Return each line of the entries that holds the string "customer".

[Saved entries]
====================

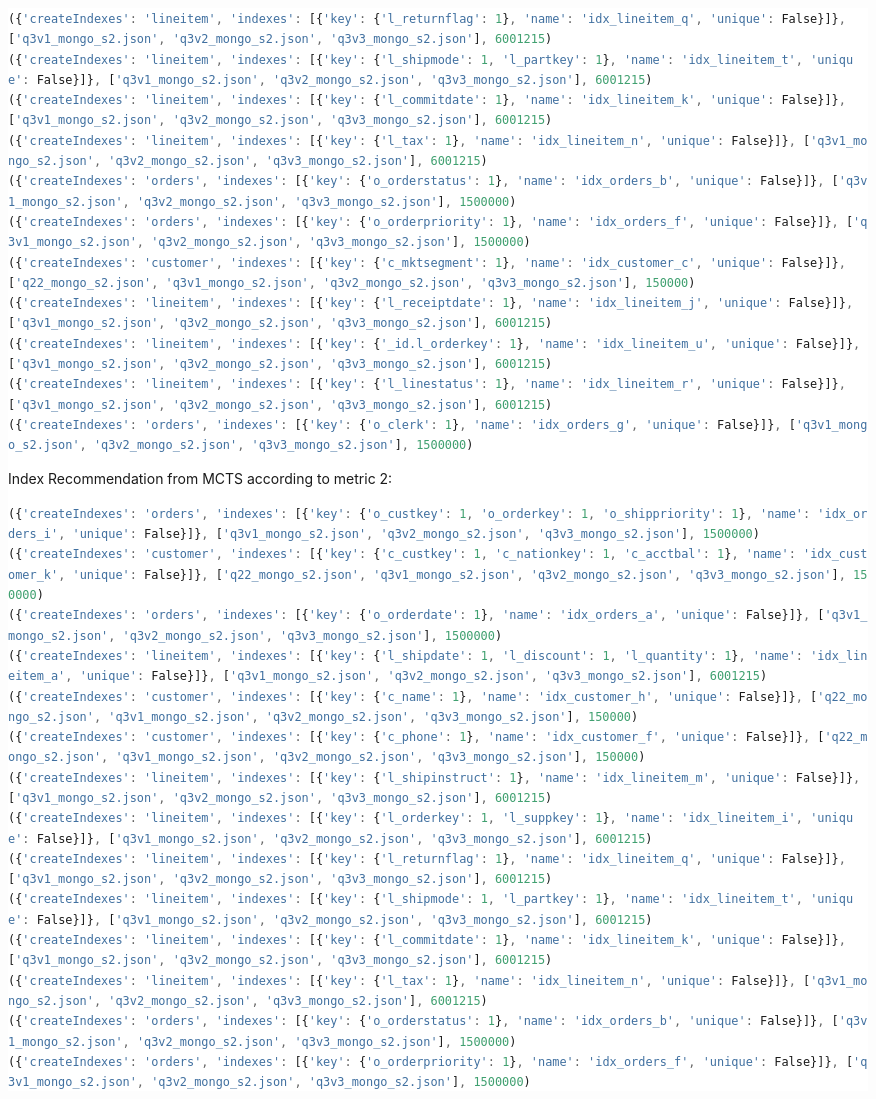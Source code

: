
 ```js
({'createIndexes': 'lineitem', 'indexes': [{'key': {'l_returnflag': 1}, 'name': 'idx_lineitem_q', 'unique': False}]}, ['q3v1_mongo_s2.json', 'q3v2_mongo_s2.json', 'q3v3_mongo_s2.json'], 6001215)
({'createIndexes': 'lineitem', 'indexes': [{'key': {'l_shipmode': 1, 'l_partkey': 1}, 'name': 'idx_lineitem_t', 'unique': False}]}, ['q3v1_mongo_s2.json', 'q3v2_mongo_s2.json', 'q3v3_mongo_s2.json'], 6001215)
({'createIndexes': 'lineitem', 'indexes': [{'key': {'l_commitdate': 1}, 'name': 'idx_lineitem_k', 'unique': False}]}, ['q3v1_mongo_s2.json', 'q3v2_mongo_s2.json', 'q3v3_mongo_s2.json'], 6001215)
({'createIndexes': 'lineitem', 'indexes': [{'key': {'l_tax': 1}, 'name': 'idx_lineitem_n', 'unique': False}]}, ['q3v1_mongo_s2.json', 'q3v2_mongo_s2.json', 'q3v3_mongo_s2.json'], 6001215)
({'createIndexes': 'orders', 'indexes': [{'key': {'o_orderstatus': 1}, 'name': 'idx_orders_b', 'unique': False}]}, ['q3v1_mongo_s2.json', 'q3v2_mongo_s2.json', 'q3v3_mongo_s2.json'], 1500000)
({'createIndexes': 'orders', 'indexes': [{'key': {'o_orderpriority': 1}, 'name': 'idx_orders_f', 'unique': False}]}, ['q3v1_mongo_s2.json', 'q3v2_mongo_s2.json', 'q3v3_mongo_s2.json'], 1500000)
({'createIndexes': 'customer', 'indexes': [{'key': {'c_mktsegment': 1}, 'name': 'idx_customer_c', 'unique': False}]}, ['q22_mongo_s2.json', 'q3v1_mongo_s2.json', 'q3v2_mongo_s2.json', 'q3v3_mongo_s2.json'], 150000)
({'createIndexes': 'lineitem', 'indexes': [{'key': {'l_receiptdate': 1}, 'name': 'idx_lineitem_j', 'unique': False}]}, ['q3v1_mongo_s2.json', 'q3v2_mongo_s2.json', 'q3v3_mongo_s2.json'], 6001215)
({'createIndexes': 'lineitem', 'indexes': [{'key': {'_id.l_orderkey': 1}, 'name': 'idx_lineitem_u', 'unique': False}]}, ['q3v1_mongo_s2.json', 'q3v2_mongo_s2.json', 'q3v3_mongo_s2.json'], 6001215)
({'createIndexes': 'lineitem', 'indexes': [{'key': {'l_linestatus': 1}, 'name': 'idx_lineitem_r', 'unique': False}]}, ['q3v1_mongo_s2.json', 'q3v2_mongo_s2.json', 'q3v3_mongo_s2.json'], 6001215)
({'createIndexes': 'orders', 'indexes': [{'key': {'o_clerk': 1}, 'name': 'idx_orders_g', 'unique': False}]}, ['q3v1_mongo_s2.json', 'q3v2_mongo_s2.json', 'q3v3_mongo_s2.json'], 1500000)
```
Index Recommendation from MCTS according to metric 2:  
```js
({'createIndexes': 'orders', 'indexes': [{'key': {'o_custkey': 1, 'o_orderkey': 1, 'o_shippriority': 1}, 'name': 'idx_orders_i', 'unique': False}]}, ['q3v1_mongo_s2.json', 'q3v2_mongo_s2.json', 'q3v3_mongo_s2.json'], 1500000)
({'createIndexes': 'customer', 'indexes': [{'key': {'c_custkey': 1, 'c_nationkey': 1, 'c_acctbal': 1}, 'name': 'idx_customer_k', 'unique': False}]}, ['q22_mongo_s2.json', 'q3v1_mongo_s2.json', 'q3v2_mongo_s2.json', 'q3v3_mongo_s2.json'], 150000)
({'createIndexes': 'orders', 'indexes': [{'key': {'o_orderdate': 1}, 'name': 'idx_orders_a', 'unique': False}]}, ['q3v1_mongo_s2.json', 'q3v2_mongo_s2.json', 'q3v3_mongo_s2.json'], 1500000)
({'createIndexes': 'lineitem', 'indexes': [{'key': {'l_shipdate': 1, 'l_discount': 1, 'l_quantity': 1}, 'name': 'idx_lineitem_a', 'unique': False}]}, ['q3v1_mongo_s2.json', 'q3v2_mongo_s2.json', 'q3v3_mongo_s2.json'], 6001215)
({'createIndexes': 'customer', 'indexes': [{'key': {'c_name': 1}, 'name': 'idx_customer_h', 'unique': False}]}, ['q22_mongo_s2.json', 'q3v1_mongo_s2.json', 'q3v2_mongo_s2.json', 'q3v3_mongo_s2.json'], 150000)
({'createIndexes': 'customer', 'indexes': [{'key': {'c_phone': 1}, 'name': 'idx_customer_f', 'unique': False}]}, ['q22_mongo_s2.json', 'q3v1_mongo_s2.json', 'q3v2_mongo_s2.json', 'q3v3_mongo_s2.json'], 150000)
({'createIndexes': 'lineitem', 'indexes': [{'key': {'l_shipinstruct': 1}, 'name': 'idx_lineitem_m', 'unique': False}]}, ['q3v1_mongo_s2.json', 'q3v2_mongo_s2.json', 'q3v3_mongo_s2.json'], 6001215)
({'createIndexes': 'lineitem', 'indexes': [{'key': {'l_orderkey': 1, 'l_suppkey': 1}, 'name': 'idx_lineitem_i', 'unique': False}]}, ['q3v1_mongo_s2.json', 'q3v2_mongo_s2.json', 'q3v3_mongo_s2.json'], 6001215)
({'createIndexes': 'lineitem', 'indexes': [{'key': {'l_returnflag': 1}, 'name': 'idx_lineitem_q', 'unique': False}]}, ['q3v1_mongo_s2.json', 'q3v2_mongo_s2.json', 'q3v3_mongo_s2.json'], 6001215)
({'createIndexes': 'lineitem', 'indexes': [{'key': {'l_shipmode': 1, 'l_partkey': 1}, 'name': 'idx_lineitem_t', 'unique': False}]}, ['q3v1_mongo_s2.json', 'q3v2_mongo_s2.json', 'q3v3_mongo_s2.json'], 6001215)
({'createIndexes': 'lineitem', 'indexes': [{'key': {'l_commitdate': 1}, 'name': 'idx_lineitem_k', 'unique': False}]}, ['q3v1_mongo_s2.json', 'q3v2_mongo_s2.json', 'q3v3_mongo_s2.json'], 6001215)
({'createIndexes': 'lineitem', 'indexes': [{'key': {'l_tax': 1}, 'name': 'idx_lineitem_n', 'unique': False}]}, ['q3v1_mongo_s2.json', 'q3v2_mongo_s2.json', 'q3v3_mongo_s2.json'], 6001215)
({'createIndexes': 'orders', 'indexes': [{'key': {'o_orderstatus': 1}, 'name': 'idx_orders_b', 'unique': False}]}, ['q3v1_mongo_s2.json', 'q3v2_mongo_s2.json', 'q3v3_mongo_s2.json'], 1500000)
({'createIndexes': 'orders', 'indexes': [{'key': {'o_orderpriority': 1}, 'name': 'idx_orders_f', 'unique': False}]}, ['q3v1_mongo_s2.json', 'q3v2_mongo_s2.json', 'q3v3_mongo_s2.json'], 1500000)
```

====================

◆ **FINISHED EXERCISE**
({'createIndexes': 'customer', 'indexes': [{'key': {'c_mktsegment': 1}, 'name': 'idx_customer_c', 'unique': False}]}, ['q22_mongo_s2.json', 'q3v1_mongo_s2.json', 'q3v2_mongo_s2.json', 'q3v3_mongo_s2.json'], 150000)
({'createIndexes': 'customer', 'indexes': [{'key': {'c_custkey': 1, 'c_nationkey': 1, 'c_acctbal': 1}, 'name': 'idx_customer_k', 'unique': False}]}, ['q22_mongo_s2.json', 'q3v1_mongo_s2.json', 'q3v2_mongo_s2.json', 'q3v3_mongo_s2.json'], 150000)
({'createIndexes': 'customer', 'indexes': [{'key': {'c_name': 1}, 'name': 'idx_customer_h', 'unique': False}]}, ['q22_mongo_s2.json', 'q3v1_mongo_s2.json', 'q3v2_mongo_s2.json', 'q3v3_mongo_s2.json'], 150000)
({'createIndexes': 'customer', 'indexes': [{'key': {'c_phone': 1}, 'name': 'idx_customer_f', 'unique': False}]}, ['q22_mongo_s2.json', 'q3v1_mongo_s2.json', 'q3v2_mongo_s2.json', 'q3v3_mongo_s2.json'], 150000)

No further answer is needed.